GIVEN RECORDS below:
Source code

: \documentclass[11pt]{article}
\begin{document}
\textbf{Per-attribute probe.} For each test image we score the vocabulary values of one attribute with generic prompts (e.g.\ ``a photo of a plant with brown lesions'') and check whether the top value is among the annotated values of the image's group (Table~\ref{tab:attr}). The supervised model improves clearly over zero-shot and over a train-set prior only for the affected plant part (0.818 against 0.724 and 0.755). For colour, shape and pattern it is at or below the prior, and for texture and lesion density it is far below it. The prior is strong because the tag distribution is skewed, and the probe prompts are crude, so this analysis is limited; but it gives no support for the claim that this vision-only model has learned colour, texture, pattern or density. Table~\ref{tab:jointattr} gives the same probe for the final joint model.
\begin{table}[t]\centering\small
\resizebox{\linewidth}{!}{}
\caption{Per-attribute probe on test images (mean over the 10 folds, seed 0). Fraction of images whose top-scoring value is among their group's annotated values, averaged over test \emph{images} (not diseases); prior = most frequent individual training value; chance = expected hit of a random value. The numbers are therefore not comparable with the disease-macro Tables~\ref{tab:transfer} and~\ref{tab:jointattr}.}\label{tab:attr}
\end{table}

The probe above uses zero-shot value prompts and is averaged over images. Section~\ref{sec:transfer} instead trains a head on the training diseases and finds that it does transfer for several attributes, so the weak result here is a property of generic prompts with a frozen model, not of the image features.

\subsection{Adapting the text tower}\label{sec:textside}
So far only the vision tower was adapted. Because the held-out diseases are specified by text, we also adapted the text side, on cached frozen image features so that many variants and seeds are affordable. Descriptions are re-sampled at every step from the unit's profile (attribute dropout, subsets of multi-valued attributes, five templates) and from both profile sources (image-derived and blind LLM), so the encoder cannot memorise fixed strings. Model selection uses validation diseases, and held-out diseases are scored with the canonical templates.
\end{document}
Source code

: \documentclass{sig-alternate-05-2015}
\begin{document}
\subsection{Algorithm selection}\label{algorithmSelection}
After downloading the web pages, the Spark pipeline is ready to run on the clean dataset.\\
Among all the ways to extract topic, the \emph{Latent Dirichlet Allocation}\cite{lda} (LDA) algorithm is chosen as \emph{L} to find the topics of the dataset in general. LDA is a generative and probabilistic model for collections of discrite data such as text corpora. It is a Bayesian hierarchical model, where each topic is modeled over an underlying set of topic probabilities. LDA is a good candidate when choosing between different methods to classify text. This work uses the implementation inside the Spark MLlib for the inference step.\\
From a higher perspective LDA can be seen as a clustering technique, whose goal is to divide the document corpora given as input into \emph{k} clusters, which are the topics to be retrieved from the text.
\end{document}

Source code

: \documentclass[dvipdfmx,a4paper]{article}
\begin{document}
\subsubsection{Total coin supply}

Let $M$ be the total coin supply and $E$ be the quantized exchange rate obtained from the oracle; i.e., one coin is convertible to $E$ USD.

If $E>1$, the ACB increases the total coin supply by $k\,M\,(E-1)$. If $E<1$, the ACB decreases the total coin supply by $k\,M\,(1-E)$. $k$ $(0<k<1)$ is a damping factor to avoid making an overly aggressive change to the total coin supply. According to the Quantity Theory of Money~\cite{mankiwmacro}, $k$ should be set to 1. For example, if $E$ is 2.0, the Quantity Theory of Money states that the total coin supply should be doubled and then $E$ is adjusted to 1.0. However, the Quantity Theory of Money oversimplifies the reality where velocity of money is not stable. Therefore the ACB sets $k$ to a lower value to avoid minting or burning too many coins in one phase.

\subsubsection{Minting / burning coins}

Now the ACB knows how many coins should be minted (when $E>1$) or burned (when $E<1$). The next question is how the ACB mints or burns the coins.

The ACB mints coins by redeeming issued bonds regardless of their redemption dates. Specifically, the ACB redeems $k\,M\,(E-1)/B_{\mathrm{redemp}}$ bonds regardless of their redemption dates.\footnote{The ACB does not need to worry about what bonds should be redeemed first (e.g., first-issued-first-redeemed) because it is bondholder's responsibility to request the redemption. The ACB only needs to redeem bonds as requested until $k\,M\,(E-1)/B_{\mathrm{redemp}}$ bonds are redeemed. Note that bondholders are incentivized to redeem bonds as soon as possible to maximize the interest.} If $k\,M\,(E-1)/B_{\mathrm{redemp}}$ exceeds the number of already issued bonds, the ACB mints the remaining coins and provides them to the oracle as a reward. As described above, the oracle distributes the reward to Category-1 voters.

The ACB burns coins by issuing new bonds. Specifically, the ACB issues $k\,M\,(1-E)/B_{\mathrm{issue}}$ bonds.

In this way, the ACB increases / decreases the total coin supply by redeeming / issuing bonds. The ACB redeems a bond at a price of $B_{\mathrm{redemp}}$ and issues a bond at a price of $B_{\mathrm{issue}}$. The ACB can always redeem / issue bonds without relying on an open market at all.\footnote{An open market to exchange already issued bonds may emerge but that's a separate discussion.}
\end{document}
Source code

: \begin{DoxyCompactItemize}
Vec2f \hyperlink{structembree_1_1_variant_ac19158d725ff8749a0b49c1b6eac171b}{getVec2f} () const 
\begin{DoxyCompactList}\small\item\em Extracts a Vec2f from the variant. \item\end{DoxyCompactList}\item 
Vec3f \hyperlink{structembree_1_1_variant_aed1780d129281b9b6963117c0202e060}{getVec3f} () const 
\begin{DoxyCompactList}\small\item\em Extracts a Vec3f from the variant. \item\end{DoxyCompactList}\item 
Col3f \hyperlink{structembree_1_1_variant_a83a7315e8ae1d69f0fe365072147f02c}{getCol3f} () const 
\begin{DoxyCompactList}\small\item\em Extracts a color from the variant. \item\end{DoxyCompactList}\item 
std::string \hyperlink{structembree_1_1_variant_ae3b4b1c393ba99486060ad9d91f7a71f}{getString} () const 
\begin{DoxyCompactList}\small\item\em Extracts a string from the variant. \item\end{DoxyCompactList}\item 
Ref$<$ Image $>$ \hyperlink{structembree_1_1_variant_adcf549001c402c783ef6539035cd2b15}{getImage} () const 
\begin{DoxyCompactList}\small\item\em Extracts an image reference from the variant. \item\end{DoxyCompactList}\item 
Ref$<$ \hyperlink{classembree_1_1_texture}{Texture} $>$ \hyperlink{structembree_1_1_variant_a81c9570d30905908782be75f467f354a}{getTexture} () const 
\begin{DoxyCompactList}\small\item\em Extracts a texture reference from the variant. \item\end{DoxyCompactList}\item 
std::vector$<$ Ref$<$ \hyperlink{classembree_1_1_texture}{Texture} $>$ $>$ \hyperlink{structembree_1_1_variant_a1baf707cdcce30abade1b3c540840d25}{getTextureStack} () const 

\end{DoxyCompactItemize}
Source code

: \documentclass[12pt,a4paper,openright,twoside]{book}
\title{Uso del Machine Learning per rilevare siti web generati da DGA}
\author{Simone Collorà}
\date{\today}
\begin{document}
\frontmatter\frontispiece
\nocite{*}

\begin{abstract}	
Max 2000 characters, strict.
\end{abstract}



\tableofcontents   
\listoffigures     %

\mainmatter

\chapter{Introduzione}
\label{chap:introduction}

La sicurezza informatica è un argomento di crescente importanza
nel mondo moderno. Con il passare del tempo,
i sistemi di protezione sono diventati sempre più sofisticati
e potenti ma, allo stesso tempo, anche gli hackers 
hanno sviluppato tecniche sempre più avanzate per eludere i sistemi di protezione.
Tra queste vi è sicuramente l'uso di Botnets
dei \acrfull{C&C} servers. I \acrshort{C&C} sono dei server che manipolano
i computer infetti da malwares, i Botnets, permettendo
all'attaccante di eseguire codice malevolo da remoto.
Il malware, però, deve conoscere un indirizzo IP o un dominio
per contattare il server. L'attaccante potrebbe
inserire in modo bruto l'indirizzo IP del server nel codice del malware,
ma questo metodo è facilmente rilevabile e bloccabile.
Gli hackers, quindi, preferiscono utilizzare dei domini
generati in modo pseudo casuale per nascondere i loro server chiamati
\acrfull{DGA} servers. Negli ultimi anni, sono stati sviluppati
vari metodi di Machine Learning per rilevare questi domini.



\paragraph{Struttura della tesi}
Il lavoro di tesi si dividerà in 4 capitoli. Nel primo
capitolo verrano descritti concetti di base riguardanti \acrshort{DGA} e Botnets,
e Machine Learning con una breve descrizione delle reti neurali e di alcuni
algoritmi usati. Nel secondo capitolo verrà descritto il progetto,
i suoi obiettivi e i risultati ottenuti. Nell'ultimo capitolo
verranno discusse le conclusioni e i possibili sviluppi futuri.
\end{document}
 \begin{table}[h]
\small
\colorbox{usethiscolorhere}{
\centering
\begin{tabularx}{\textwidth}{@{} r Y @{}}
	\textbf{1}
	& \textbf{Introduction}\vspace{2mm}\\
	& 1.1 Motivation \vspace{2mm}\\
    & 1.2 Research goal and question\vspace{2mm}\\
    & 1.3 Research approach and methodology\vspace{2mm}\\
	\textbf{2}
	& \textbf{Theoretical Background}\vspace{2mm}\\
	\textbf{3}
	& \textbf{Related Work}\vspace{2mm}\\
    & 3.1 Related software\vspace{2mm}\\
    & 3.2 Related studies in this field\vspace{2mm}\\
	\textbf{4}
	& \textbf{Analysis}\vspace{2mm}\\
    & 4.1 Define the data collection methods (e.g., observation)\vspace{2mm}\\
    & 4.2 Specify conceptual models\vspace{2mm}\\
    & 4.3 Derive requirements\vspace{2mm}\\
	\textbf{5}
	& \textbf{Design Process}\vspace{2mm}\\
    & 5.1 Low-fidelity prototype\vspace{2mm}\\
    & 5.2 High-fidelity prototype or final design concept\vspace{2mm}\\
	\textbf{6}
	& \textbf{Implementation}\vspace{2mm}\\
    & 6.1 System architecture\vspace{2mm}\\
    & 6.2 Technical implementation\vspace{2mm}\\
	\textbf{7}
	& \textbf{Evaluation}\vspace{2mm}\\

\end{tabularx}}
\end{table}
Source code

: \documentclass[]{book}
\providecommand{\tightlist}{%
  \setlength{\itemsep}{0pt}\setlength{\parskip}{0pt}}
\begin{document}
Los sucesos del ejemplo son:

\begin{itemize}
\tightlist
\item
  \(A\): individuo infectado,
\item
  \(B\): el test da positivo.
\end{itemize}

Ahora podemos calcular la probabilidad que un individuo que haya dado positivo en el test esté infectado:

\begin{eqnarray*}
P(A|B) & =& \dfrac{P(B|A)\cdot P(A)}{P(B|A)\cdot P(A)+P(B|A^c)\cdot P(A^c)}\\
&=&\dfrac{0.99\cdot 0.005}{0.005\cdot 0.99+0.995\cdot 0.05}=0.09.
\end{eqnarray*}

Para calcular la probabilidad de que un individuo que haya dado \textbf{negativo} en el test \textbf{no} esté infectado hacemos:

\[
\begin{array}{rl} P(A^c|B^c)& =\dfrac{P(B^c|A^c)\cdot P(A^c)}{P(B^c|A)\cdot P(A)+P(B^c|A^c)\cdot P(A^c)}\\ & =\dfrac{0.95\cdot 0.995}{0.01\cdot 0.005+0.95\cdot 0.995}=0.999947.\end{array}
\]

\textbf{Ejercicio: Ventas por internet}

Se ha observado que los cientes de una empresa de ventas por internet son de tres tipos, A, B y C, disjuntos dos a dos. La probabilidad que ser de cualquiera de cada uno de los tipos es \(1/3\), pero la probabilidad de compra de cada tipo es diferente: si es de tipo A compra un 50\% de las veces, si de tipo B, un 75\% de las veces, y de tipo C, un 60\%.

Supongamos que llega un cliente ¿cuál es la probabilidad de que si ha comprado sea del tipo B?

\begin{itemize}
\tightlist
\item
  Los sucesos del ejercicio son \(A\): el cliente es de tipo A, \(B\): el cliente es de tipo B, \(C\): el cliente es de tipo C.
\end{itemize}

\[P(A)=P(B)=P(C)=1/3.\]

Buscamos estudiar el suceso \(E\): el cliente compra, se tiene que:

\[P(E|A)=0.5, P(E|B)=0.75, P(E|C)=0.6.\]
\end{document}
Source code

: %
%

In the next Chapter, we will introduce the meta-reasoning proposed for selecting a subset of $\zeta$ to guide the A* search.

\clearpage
End of GIVEN RECORDS.
Reproduce only the lines above, starting at the line with "i sistemi di protezione sono" and ending at the line with "Tra queste vi è sicuramente l'uso di Botnets", exactly as written.

i sistemi di protezione sono diventati sempre più sofisticati
e potenti ma, allo stesso tempo, anche gli hackers 
hanno sviluppato tecniche sempre più avanzate per eludere i sistemi di protezione.
Tra queste vi è sicuramente l'uso di Botnets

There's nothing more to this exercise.